Let’s go back to the Brandeis dice problem of the previous post. Only now, instead of rolling one die ${N-1}$ times and then trying to predict what will happen on the next role given the average value of the ${N-1}$ rolls, suppose that we instead have ${N}$ dice, roll them all at once, and then sum up the values we get. Call the sum ${S}$. What’s the probability that the first one is showing ${i}$, i.e. ${p(i|S)}$? Depends on the prior, of course. Following the principle of indifference, we would initially assign a uniform prior to all possible dice sequences. Then comes the constraint, fixing the sum to ${S}$. We’re hoping to get the Gibbs distribution, ${p(i|S)\propto e^{-\beta i}}$ for a value of ${\beta}$ such that ${\langle i\rangle=\sum_i i p(i|S)=\frac{S}{N}}$, which is the canonical ensemble. This would also be the MaxEnt answer when directly given the constraint ${\langle i\rangle=\frac{S}{N}}$.

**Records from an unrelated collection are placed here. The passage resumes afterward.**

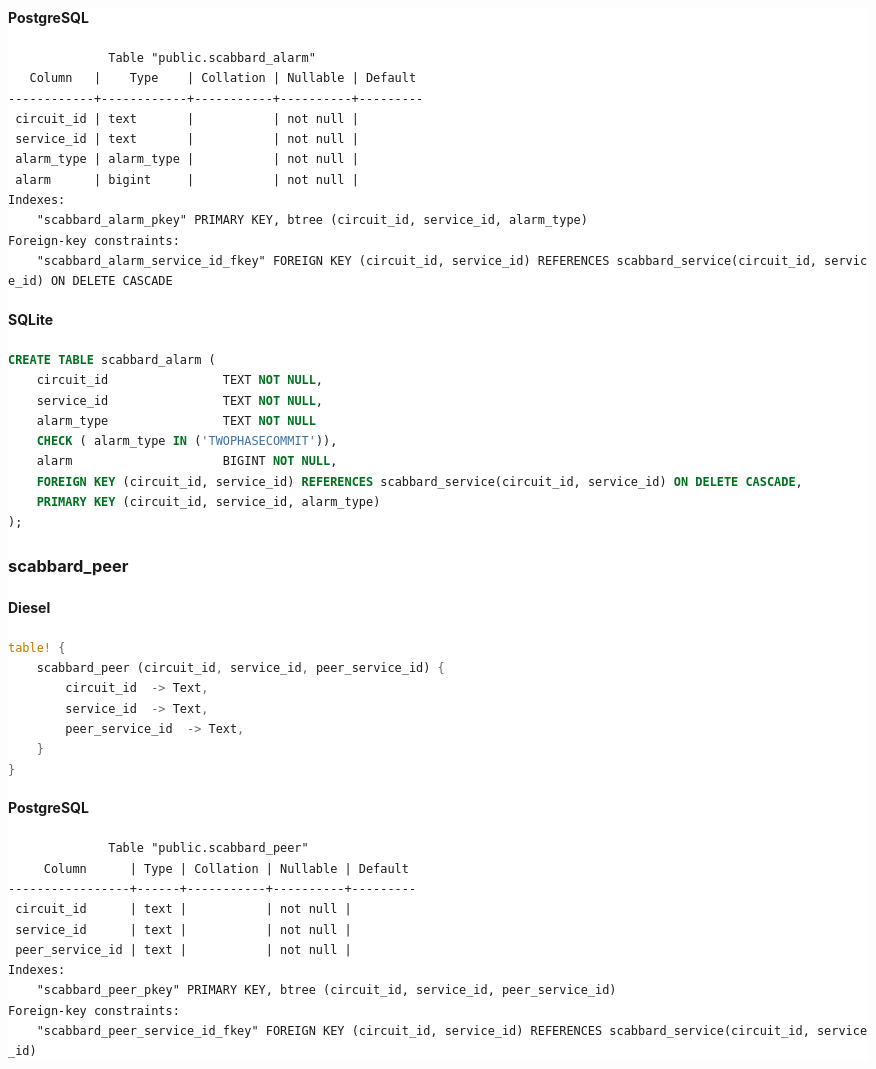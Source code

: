 #### PostgreSQL

```
              Table "public.scabbard_alarm"
   Column   |    Type    | Collation | Nullable | Default
------------+------------+-----------+----------+---------
 circuit_id | text       |           | not null |
 service_id | text       |           | not null |
 alarm_type | alarm_type |           | not null |
 alarm      | bigint     |           | not null |
Indexes:
    "scabbard_alarm_pkey" PRIMARY KEY, btree (circuit_id, service_id, alarm_type)
Foreign-key constraints:
    "scabbard_alarm_service_id_fkey" FOREIGN KEY (circuit_id, service_id) REFERENCES scabbard_service(circuit_id, service_id) ON DELETE CASCADE
```

#### SQLite

```sql
CREATE TABLE scabbard_alarm (
    circuit_id                TEXT NOT NULL,
    service_id                TEXT NOT NULL,
    alarm_type                TEXT NOT NULL
    CHECK ( alarm_type IN ('TWOPHASECOMMIT')),
    alarm                     BIGINT NOT NULL,
    FOREIGN KEY (circuit_id, service_id) REFERENCES scabbard_service(circuit_id, service_id) ON DELETE CASCADE,
    PRIMARY KEY (circuit_id, service_id, alarm_type)
);
```

### scabbard_peer

#### Diesel

```rust
table! {
    scabbard_peer (circuit_id, service_id, peer_service_id) {
        circuit_id  -> Text,
        service_id  -> Text,
        peer_service_id  -> Text,
    }
}
```

#### PostgreSQL

```
              Table "public.scabbard_peer"
     Column      | Type | Collation | Nullable | Default
-----------------+------+-----------+----------+---------
 circuit_id      | text |           | not null |
 service_id      | text |           | not null |
 peer_service_id | text |           | not null |
Indexes:
    "scabbard_peer_pkey" PRIMARY KEY, btree (circuit_id, service_id, peer_service_id)
Foreign-key constraints:
    "scabbard_peer_service_id_fkey" FOREIGN KEY (circuit_id, service_id) REFERENCES scabbard_service(circuit_id, service_id)
```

Here’s a roundabout way to intuitively see that this is indeed the correct result (readers of Uffink’s paper will already know that a rigorous derivation can be found in the paper by Van Campenhout and Cover). Suppose that, in accordance with ${S}$, there are ${N_1}$ 1s, ${N_2}$ 2s and so on up to ${N_6}$ 6s. Clearly ${\sum_i N_i=N}$ and ${\sum_i i N_i=S}$. Dividing the ${N_i}$ by ${N}$ we get the relative frequencies ${f_i=N_i/N}$. How many different dice sequences give the same constraint value ${S}$? Simple, it’s just the multinomial coefficient ${\frac{N!}{N_1!N_2!\cdots N_6!}}$. Using Stirling’s approximation, we can write this as

$\displaystyle \frac{N!}{N_1!N_2!\cdots N_6!}\approx e^{NH(\vec{f})},$

where ${\vec{f}=(f_1,\dots,f_6)}$ and ${H}$ is the Shannon entropy ${H(\vec{f})=-\sum_{i=1}^6 f_i\log f_i}$. Due to the exponential dependence on ${N}$, frequencies with higher entropy are vastly more likely than those with lower entropy. So let’s just approximate the situation by saying that the most likely relative frequency is the only one that matters and figure out what ${p(i|S)}$ is for this case. Given the frequency ${\vec{f}}$, the probability of the first die showing ${i}$ is just ${f_i}$. And ${f_i}$ comes from maximizing the multinomial coefficient (or for all practical purposes, its approximation involving the entropy) under the constraint ${\sum_i iNf_i=S}$ or ${\sum_i if_i=\frac{S}{N}}$. Since this is formally equivalent to the MaxEnt setup, we get the same answer and ${f_i\propto e^{-\beta i}}$ for the particular ${\beta}$ as intended.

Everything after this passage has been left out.